Pacific Cinémathèque, in Vancouver

Cinémathèque: Chances are that you took in a VIFF screening, or three, at Vancouver's beloved film lovers art house cinema, Pacific Cinémathèque, which throughout the year screens classics, the best of the best in foreign cinema, retrospectives of the work of cinema's most celebrated auteurs, in house theme-based film festivals, student films, country-based film retrospectives, and so so much more. Here's this month's PC calendar.

Annual film festivals, other than VIFF: Where do we start? There's the august DOXA Documentary Film Festival that takes place each spring, set in 2013 to run from May 3rd to 12th; DOXA screens films throughout the year, as well. There's also Vancouver's Latin American Film Festival that takes place approximately a month before VIFF begins, each year.

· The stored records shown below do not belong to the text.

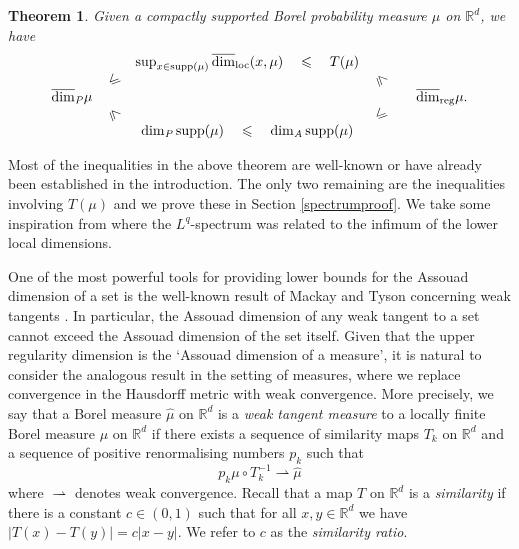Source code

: \documentclass[12pt]{amsart}
\numberwithin{equation}{section}
\newtheorem{thm}{Theorem}[section]
\renewcommand{\leq}{\leqslant}
\renewcommand{\r}{\overline{\dim}_{\textup{reg}} \mu}
\begin{document}
\begin{thm} \label{relationships}
Given a compactly supported Borel probability measure $\mu$ on $\mathbb{R}^d$, we have
\[
\begin{array}{ccccccccccc}
                                                         &&                  \sup_ {x\in \mathrm{supp}(\mu)}  \overline{\dim}_{\mathrm{loc}}(x,\mu)   \quad  \leq    \quad   T(\mu)                        & & &    \\
&                       \rotatebox[origin=c]{45}{$\leq$}          & &              \rotatebox[origin=c]{315}{$\leq$} & &   \\
 \overline{\dim}_\text{\emph{P}} \mu                                            & &        &&                  & \r.\\
&                \rotatebox[origin=c]{315}{$\leq$}              &&           \rotatebox[origin=c]{45}{$\leq$} & &  \\
                         &&                                            \dim_\text{\emph{P}} \mathrm{supp}(\mu)      \quad  \leq   \quad  \dim_\text{\emph{A}} \mathrm{supp}(\mu)                           & & &  
\end{array}
\]
\end{thm}

Most of the inequalities in the above theorem are well-known or have already been established in the introduction.  The only two remaining are the  inequalities involving $T(\mu)$ and we prove these in Section \ref{spectrumproof}. We take some inspiration from \cite{fraser-jordan} where the $L^q$-spectrum was related to the infimum of the lower local dimensions.


One of the most powerful tools for providing lower bounds for the Assouad dimension of a set is the well-known result of Mackay and Tyson concerning weak tangents \cite[Proposition 6.1.5]{mackaytyson}.  In particular, the Assouad dimension of any weak tangent to a set cannot exceed the Assouad dimension of the set itself.  Given that the upper regularity dimension is the `Assouad dimension of a measure', it is natural to consider the analogous result in the setting of measures, where we replace convergence in the Hausdorff metric with weak convergence.  More precisely, we say that a Borel measure  $\hat{\mu}$ on  $ \mathbb{R}^d$ is a \emph{weak tangent measure} to  a locally finite Borel measure $\mu$ on $\mathbb{R}^d$ if there exists a sequence of similarity maps $T_k$ on  $\mathbb{R}^d$ and a sequence of positive renormalising numbers $p_k$ such that
\[
p_k \mu \circ T^{-1}_k  \rightharpoonup \hat{\mu}
\]
where $\rightharpoonup$ denotes weak convergence. Recall that a map $T$ on $\mathbb{R}^d$ is a \emph{similarity} if there is a constant $c  \in \left(0,1 \right)$ such that  for all $x,y \in \mathbb{R}^d$ we have $\lvert T(x)-T(y) \rvert= c\lvert x-y \rvert$.  We refer to $c$ as the \emph{similarity ratio}. 
\end{document}

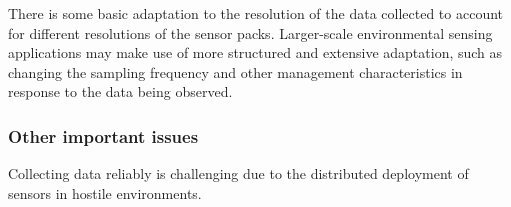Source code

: There is some basic adaptation to the resolution of the data collected to account for different resolutions of the sensor packs.
Larger-scale environmental sensing applications may
make use of more structured and extensive adaptation, such as
changing the sampling frequency and other management characteristics in
response to the data being observed.


 \subsubsection*{Other important issues}



Collecting data reliably is challenging due to the distributed deployment of sensors in hostile environments.










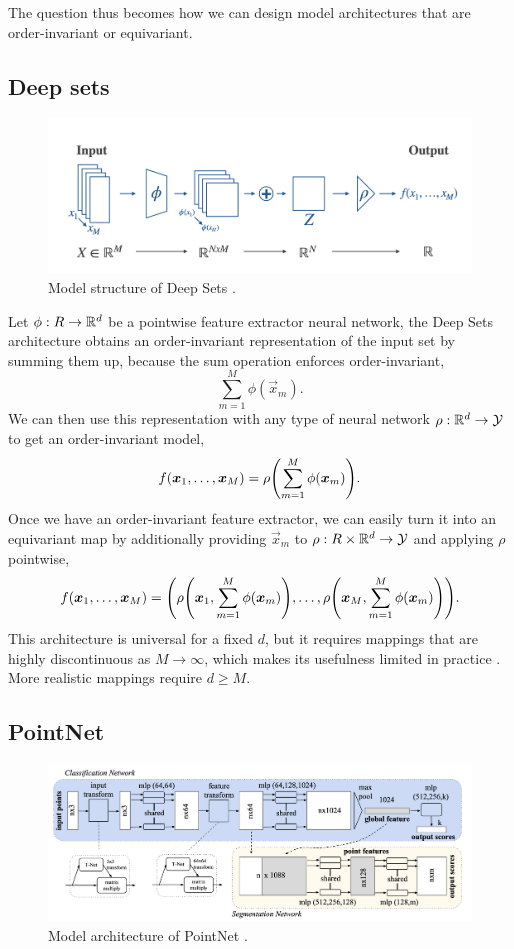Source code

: The question thus becomes how we can design model architectures that are order-invariant or
equivariant.

\subsection{Deep sets}

\begin{figure}[t]
    \includegraphics[width=\textwidth]{figures/deep-sets}
    \caption{Model structure of Deep Sets \citep{zaheer2017deep}.}
    \label{fig:deep-sets}
\end{figure}

Let $\phi: R \to \mathbb{R}^d$ be a pointwise feature extractor neural network, the Deep Sets architecture
\citep{zaheer2017deep} obtains an order-invariant representation of the input set by summing them
up, because the sum operation enforces order-invariant, \[
    \sum_{m=1}^{M} \phi(\vec{x}_m).
\]
We can then use this representation with any type of neural network $\rho: \mathbb{R}^d \to \mathcal{Y}$ to
get an order-invariant model, \[
    f(\vec{x}_1, \ldots, \vec{x}_M) = \rho \lft( \sum_{m=1}^{M} \phi(\vec{x}_m) \rgt).
\]
Once we have an order-invariant feature extractor, we can easily turn it into an equivariant map by
additionally providing $\vec{x}_m$ to $\rho: R \times \mathbb{R}^d \to \mathcal{Y}$ and applying $\rho$
pointwise, \[
    f(\vec{x}_1, \ldots, \vec{x}_M) = \lft( \rho \lft( \vec{x}_1, \sum_{m=1}^{M} \phi(\vec{x}_m) \rgt), \ldots, \rho \lft( \vec{x}_M, \sum_{m=1}^{M} \phi(\vec{x}_m) \rgt) \rgt).
\]
This architecture is universal for a fixed $d$, but it requires mappings that are highly
discontinuous as $M \to \infty$, which makes its usefulness limited in practice
\citep{wagstaff2019limitations}. More realistic mappings require $d \geq M$.

\subsection{PointNet}

\begin{figure}[t]
    \includegraphics[width=\textwidth]{figures/pointnet}
    \caption{Model architecture of PointNet \citep{qi2017pointnet}.}
    \label{fig:pointnet}
\end{figure}

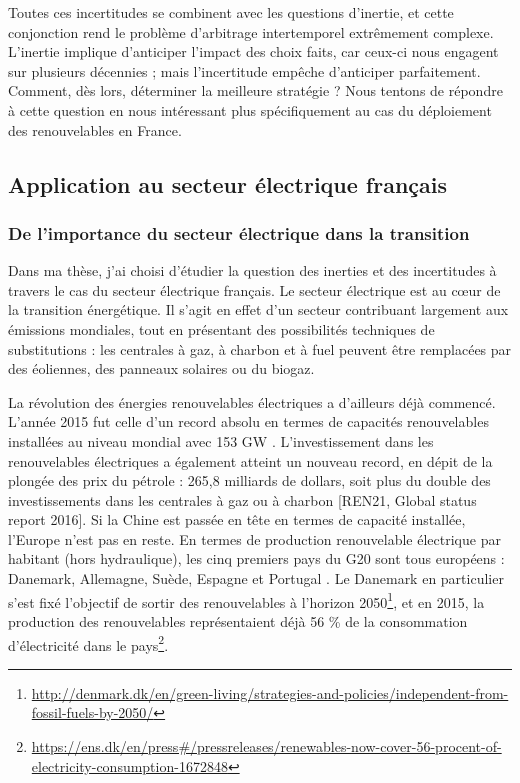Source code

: Toutes ces incertitudes se combinent avec les questions d’inertie, et cette conjonction rend le problème d’arbitrage intertemporel extrêmement complexe. L’inertie implique d’anticiper l’impact des choix faits, car ceux-ci nous engagent sur plusieurs décennies ; mais l’incertitude empêche d’anticiper parfaitement. Comment, dès lors, déterminer la meilleure stratégie ? Nous tentons de répondre à cette question en nous intéressant plus spécifiquement au cas du déploiement des renouvelables en France.

\subsection{Application au secteur électrique français}
\subsubsection{De l’importance du secteur électrique dans la transition}
Dans ma thèse, j’ai choisi d’étudier la question des inerties et des incertitudes à travers le cas du secteur électrique français. Le secteur électrique est au cœur de la transition énergétique. Il s’agit en effet d’un secteur contribuant largement aux émissions mondiales, tout en présentant des possibilités techniques de substitutions : les centrales à gaz, à charbon et à fuel peuvent être remplacées par des éoliennes, des panneaux solaires ou du biogaz.

La révolution des énergies renouvelables électriques a d’ailleurs déjà commencé. L’année 2015 fut celle d’un record absolu en termes de capacités renouvelables installées au niveau mondial avec 153 GW \citep{InternationalEnergyAgency2016}. L’investissement dans les renouvelables électriques a également atteint un nouveau record, en dépit de la plongée des prix du pétrole : 265,8 milliards de dollars, soit plus du double des investissements dans les centrales à gaz ou à charbon [REN21, Global status report 2016]. 
Si la Chine est passée en tête en termes de capacité installée, l’Europe n’est pas en reste. En termes de production renouvelable électrique par habitant (hors hydraulique), les cinq premiers pays du G20 sont tous européens : Danemark, Allemagne, Suède, Espagne et Portugal \citep[p. 21]{REN212016}. Le Danemark en particulier s’est fixé l’objectif de sortir des renouvelables à l’horizon 2050\footnote{\url{http://denmark.dk/en/green-living/strategies-and-policies/independent-from-fossil-fuels-by-2050/}}, et en 2015, la production des renouvelables représentaient déjà 56 \% de la consommation d'électricité dans le pays\footnote{\url{https://ens.dk/en/press\#/pressreleases/renewables-now-cover-56-procent-of-electricity-consumption-1672848}}. 

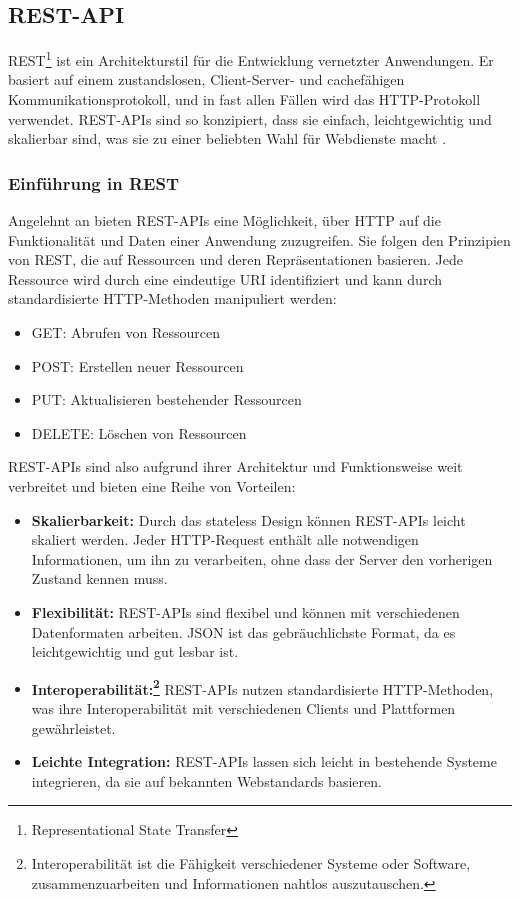 \subsection{REST-API}

REST\footnote{Representational State Transfer} ist ein Architekturstil für die Entwicklung vernetzter Anwendungen. Er basiert auf einem zustandslosen, Client-Server- und cachefähigen Kommunikationsprotokoll, und in fast allen Fällen wird das HTTP-Protokoll verwendet. REST-APIs sind so konzipiert, dass sie einfach, leichtgewichtig und skalierbar sind, was sie zu einer beliebten Wahl für Webdienste macht \cite{REST:2024}.

\subsubsection{Einführung in REST}
Angelehnt an \cite{REST:2024} bieten REST-APIs eine Möglichkeit, über HTTP auf die Funktionalität und Daten einer Anwendung zuzugreifen. Sie folgen den Prinzipien von REST, die auf Ressourcen und deren Repräsentationen basieren. Jede Ressource wird durch eine eindeutige URI identifiziert und kann durch standardisierte HTTP-Methoden manipuliert werden:
\begin{itemize}
	\item GET: Abrufen von Ressourcen
	\item POST: Erstellen neuer Ressourcen
	\item PUT: Aktualisieren bestehender Ressourcen
	\item DELETE: Löschen von Ressourcen
\end{itemize}

REST-APIs sind also aufgrund ihrer Architektur und Funktionsweise weit verbreitet und bieten eine Reihe von Vorteilen:

\begin{itemize}
	\item \textbf{Skalierbarkeit:} Durch das stateless Design können REST-APIs leicht skaliert werden. Jeder HTTP-Request enthält alle notwendigen Informationen, um ihn zu verarbeiten, ohne dass der Server den vorherigen Zustand kennen muss.
	\item \textbf{Flexibilität:} REST-APIs sind flexibel und können mit verschiedenen Datenformaten arbeiten. JSON ist das gebräuchlichste Format, da es leichtgewichtig und gut lesbar ist.
	\item \textbf{Interoperabilität:\footnote{Interoperabilität ist die Fähigkeit verschiedener Systeme oder Software, zusammenzuarbeiten und Informationen nahtlos auszutauschen\cite{wiki:listing}.}} REST-APIs nutzen standardisierte HTTP-Methoden, was ihre Interoperabilität mit verschiedenen Clients und Plattformen gewährleistet.
	\item \textbf{Leichte Integration:} REST-APIs lassen sich leicht in bestehende Systeme integrieren, da sie auf bekannten Webstandards basieren.
\end{itemize}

This past week, The Straight's Craig Takeuchi wrote an online piece on the autumn film festivals, ranging from the 17th annual Amnesty International Film Festival (November 2 to 4) to the Jewish Film Festival (November 7 to 15), as well as five other 'local' film festivals. And that's just this autumn. Cinephiles don't have to go long between Vancouver's many film festivals.

Vancity Theatre, Vancouver

The Vancity Theatre: Tom Charity is the programmer for VIFF's Vancity Theatre, ensuring that diehard local cinephiles never have to wait too long between screenings of great films at the super comfy film centre screening room. Once the VIFF Repeats have completed their run this Thursday, you can look forward to screening such films as the absolutely tremendous and moving Rebelle (War Witch), Canada's Best Foreign Language Oscar nominee, and Tabu, both of which begin a one week run this Friday, October 19th. If you didn't catch Rebelle, or the equally tremendous Tabu, during their brief VIFF run, here's your opportunity to catch two of the year's very best films. If you're not on Vancity Theatre's mailing list, make sure to add your name to the list the next time you visit the theatre.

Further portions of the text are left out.